Records from a data source:

----

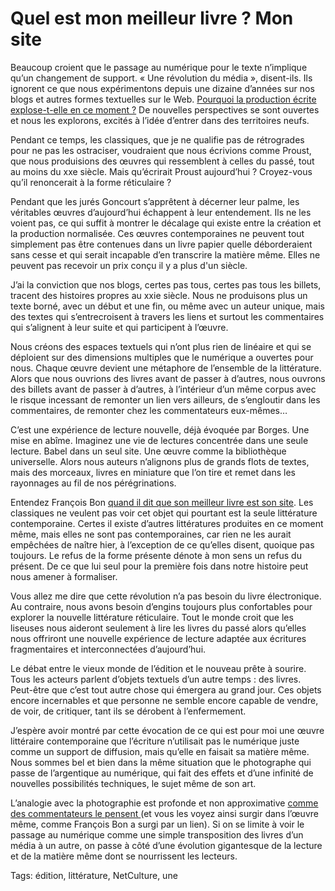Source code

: # Quel est mon meilleur livre&nbsp;? Mon site

Beaucoup croient que le passage au numérique pour le texte n’implique qu’un changement de support. « Une révolution du média », disent-ils. Ils ignorent ce que nous expérimentons depuis une dizaine d’années sur nos blogs et autres formes textuelles sur le Web. [Pourquoi la production écrite explose-t-elle en ce moment ?](http://blog.tcrouzet.com/2009/10/28/de-la-civilisation-de-l%E2%80%99ecriture-a-celle-de-la-propulsion/) De nouvelles perspectives se sont ouvertes et nous les explorons, excités à l’idée d’entrer dans des territoires neufs.<span id="more-19587"></span>

Pendant ce temps, les classiques, que je ne qualifie pas de rétrogrades pour ne pas les ostraciser, voudraient que nous écrivions comme Proust, que nous produisions des œuvres qui ressemblent à celles du passé, tout au moins du xxe siècle. Mais qu’écrirait Proust aujourd’hui ? Croyez-vous qu’il renoncerait à la forme réticulaire ?

Pendant que les jurés Goncourt s’apprêtent à décerner leur palme, les véritables œuvres d’aujourd’hui échappent à leur entendement. Ils ne les voient pas, ce qui suffit à montrer le décalage qui existe entre la création et la production normalisée. Ces œuvres contemporaines ne peuvent tout simplement pas être contenues dans un livre papier quelle déborderaient sans cesse et qui serait incapable d’en transcrire la matière même. Elles ne peuvent pas recevoir un prix conçu il y a plus d'un siècle.

J’ai la conviction que nos blogs, certes pas tous, certes pas tous les billets, tracent des histoires propres au xxie siècle. Nous ne produisons plus un texte borné, avec un début et une fin, ou même avec un auteur unique, mais des textes qui s’entrecroisent à travers les liens et surtout les commentaires qui s’alignent à leur suite et qui participent à l’œuvre.

Nous créons des espaces textuels qui n’ont plus rien de linéaire et qui se déploient sur des dimensions multiples que le numérique a ouvertes pour nous. Chaque œuvre devient une métaphore de l’ensemble de la littérature. Alors que nous ouvrions des livres avant de passer à d’autres, nous ouvrons des billets avant de passer à d’autres, à l’intérieur d’un même corpus avec le risque incessant de remonter un lien vers ailleurs, de s’engloutir dans les commentaires, de remonter chez les commentateurs eux-mêmes…

C’est une expérience de lecture nouvelle, déjà évoquée par Borges. Une mise en abîme. Imaginez une vie de lectures concentrée dans une seule lecture. Babel dans un seul site. Une œuvre comme la bibliothèque universelle. Alors nous auteurs n’alignons plus de grands flots de textes, mais des morceaux, livres en miniature que l’on tire et remet dans les rayonnages au fil de nos pérégrinations.

Entendez François Bon [quand il dit que son meilleur livre est son site](http://www.tierslivre.net/spip/spip.php?article2277). Les classiques ne veulent pas voir cet objet qui pourtant est la seule littérature contemporaine. Certes il existe d’autres littératures produites en ce moment même, mais elles ne sont pas contemporaines, car rien ne les aurait empêchées de naître hier, à l’exception de ce qu’elles disent, quoique pas toujours. Le refus de la forme présente dénote à mon sens un refus du présent. De ce que lui seul pour la première fois dans notre histoire peut nous amener à formaliser.

Vous allez me dire que cette révolution n’a pas besoin du livre électronique. Au contraire, nous avons besoin d’engins toujours plus confortables pour explorer la nouvelle littérature réticulaire. Tout le monde croit que les liseuses nous aideront seulement à lire les livres du passé alors qu’elles nous offriront une nouvelle expérience de lecture adaptée aux écritures fragmentaires et interconnectées d’aujourd’hui.

Le débat entre le vieux monde de l’édition et le nouveau prête à sourire. Tous les acteurs parlent d’objets textuels d’un autre temps : des livres. Peut-être que c’est tout autre chose qui émergera au grand jour. Ces objets encore incernables et que personne ne semble encore capable de vendre, de voir, de critiquer, tant ils se dérobent à l’enfermement.

J’espère avoir montré par cette évocation de ce qui est pour moi une œuvre littéraire contemporaine que l’écriture n’utilisait pas le numérique juste comme un support de diffusion, mais qu’elle en faisait sa matière même. Nous sommes bel et bien dans la même situation que le photographe qui passe de l’argentique au numérique, qui fait des effets et d’une infinité de nouvelles possibilités techniques, le sujet même de son art.

L’analogie avec la photographie est profonde et non approximative [comme des commentateurs le pensent ](http://blog.tcrouzet.com/2010/10/07/edition-pour-les-nuls/#comment-82215) (et vous les voyez ainsi surgir dans l’œuvre même, comme François Bon a surgi par un lien). Si on se limite à voir le passage au numérique comme une simple transposition des livres d’un média à un autre, on passe à côté d’une évolution gigantesque de la lecture et de la matière même dont se nourrissent les lecteurs.

Tags: édition, littérature, NetCulture, une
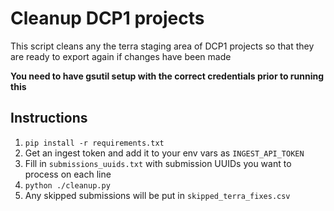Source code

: # Cleanup DCP1 projects
This script cleans any the terra staging area of DCP1 projects so that they are ready to export again if changes have been made

**You need to have gsutil setup with the correct credentials prior to running this**

## Instructions
1. `pip install -r requirements.txt`
2. Get an ingest token and add it to your env vars as `INGEST_API_TOKEN`
3. Fill in `submissions_uuids.txt` with submission UUIDs you want to process on each line
4. `python ./cleanup.py`
5. Any skipped submissions will be put in `skipped_terra_fixes.csv`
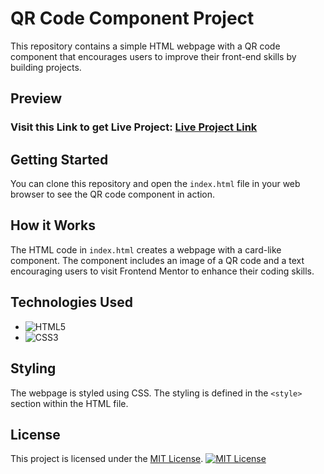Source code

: # QR Code Component Project

This repository contains a simple HTML webpage with a QR code component that encourages users to improve their front-end skills by building projects.

## Preview
### Visit this Link to get Live Project: [Live Project Link](https://narendrakoya999.github.io/QR-Code-Component/)

## Getting Started

You can clone this repository and open the `index.html` file in your web browser to see the QR code component in action.

## How it Works

The HTML code in `index.html` creates a webpage with a card-like component. The component includes an image of a QR code and a text encouraging users to visit Frontend Mentor to enhance their coding skills.

## Technologies Used

- ![HTML5](https://img.shields.io/badge/HTML5-%23E34F26?logo=html5&logoColor=white)
- ![CSS3](https://img.shields.io/badge/CSS3-%231572B6?logo=css3&logoColor=white)

## Styling

The webpage is styled using CSS. The styling is defined in the `<style>` section within the HTML file.

## License

This project is licensed under the [MIT License](https://opensource.org/licenses/MIT).
[![MIT License](https://img.shields.io/badge/License-MIT-blue.svg)](https://opensource.org/licenses/MIT)

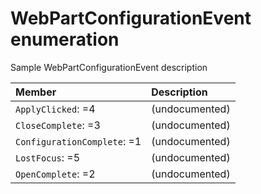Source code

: # WebPartConfigurationEvent enumeration
Sample WebPartConfigurationEvent description

| Member	   | Description|
|:-------------|:-------|
|`ApplyClicked`: =4      | (undocumented) |
|`CloseComplete`: =3      | (undocumented) |
|`ConfigurationComplete`: =1      | (undocumented) |
|`LostFocus`: =5      | (undocumented) |
|`OpenComplete`: =2      | (undocumented) |
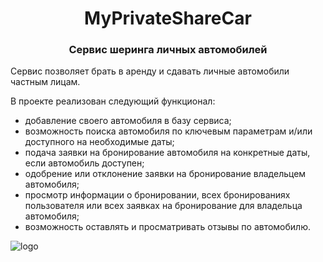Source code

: <h1 align="center">MyPrivateShareCar</a> 

<h3 align="center">Сервис шеринга личных автомобилей</h3>

Сервис позволяет брать в аренду и сдавать личные автомобили частным лицам.

В проекте реализован следующий функционал:
- добавление своего автомобиля в базу сервиса;
- возможность поиска автомобиля по ключевым параметрам и/или доступного на необходимые даты;
- подача заявки на бронирование автомобиля на конкретные даты, если автомобиль доступен;
- одобрение или отклонение заявки на бронирование владельцем автомобиля;
- просмотр информации о бронировании, всех бронированиях пользователя или всех заявках на бронирование для владельца автомобиля;
- возможность оставлять и просматривать отзывы по автомобилю.

<img src="https://imageup.ru/img259/4724274/myprivatesharecar.jpg" alt="logo">
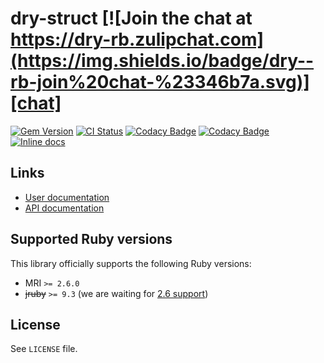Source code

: <!--- this file is synced from dry-rb/template-gem project -->
[gem]: https://rubygems.org/gems/dry-struct
[actions]: https://github.com/dry-rb/dry-struct/actions
[codacy]: https://www.codacy.com/gh/dry-rb/dry-struct
[chat]: https://dry-rb.zulipchat.com
[inchpages]: http://inch-ci.org/github/dry-rb/dry-struct

# dry-struct [![Join the chat at https://dry-rb.zulipchat.com](https://img.shields.io/badge/dry--rb-join%20chat-%23346b7a.svg)][chat]

[![Gem Version](https://badge.fury.io/rb/dry-struct.svg)][gem]
[![CI Status](https://github.com/dry-rb/dry-struct/workflows/CI/badge.svg)][actions]
[![Codacy Badge](https://api.codacy.com/project/badge/Grade/961f5c776f1d49218b2cede3745e059c)][codacy]
[![Codacy Badge](https://api.codacy.com/project/badge/Coverage/961f5c776f1d49218b2cede3745e059c)][codacy]
[![Inline docs](http://inch-ci.org/github/dry-rb/dry-struct.svg?branch=master)][inchpages]

## Links

* [User documentation](https://dry-rb.org/gems/dry-struct)
* [API documentation](http://rubydoc.info/gems/dry-struct)

## Supported Ruby versions

This library officially supports the following Ruby versions:

* MRI `>= 2.6.0`
* ~~jruby~~ `>= 9.3` (we are waiting for [2.6 support](https://github.com/jruby/jruby/issues/6161))

## License

See `LICENSE` file.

----

Exercise objective: Scan the data above and copy every line with "aujourd" in it.

Answer to the exercise:
Pendant ce temps, les classiques, que je ne qualifie pas de rétrogrades pour ne pas les ostraciser, voudraient que nous écrivions comme Proust, que nous produisions des œuvres qui ressemblent à celles du passé, tout au moins du xxe siècle. Mais qu’écrirait Proust aujourd’hui ? Croyez-vous qu’il renoncerait à la forme réticulaire ?
Pendant que les jurés Goncourt s’apprêtent à décerner leur palme, les véritables œuvres d’aujourd’hui échappent à leur entendement. Ils ne les voient pas, ce qui suffit à montrer le décalage qui existe entre la création et la production normalisée. Ces œuvres contemporaines ne peuvent tout simplement pas être contenues dans un livre papier quelle déborderaient sans cesse et qui serait incapable d’en transcrire la matière même. Elles ne peuvent pas recevoir un prix conçu il y a plus d'un siècle.
Vous allez me dire que cette révolution n’a pas besoin du livre électronique. Au contraire, nous avons besoin d’engins toujours plus confortables pour explorer la nouvelle littérature réticulaire. Tout le monde croit que les liseuses nous aideront seulement à lire les livres du passé alors qu’elles nous offriront une nouvelle expérience de lecture adaptée aux écritures fragmentaires et interconnectées d’aujourd’hui.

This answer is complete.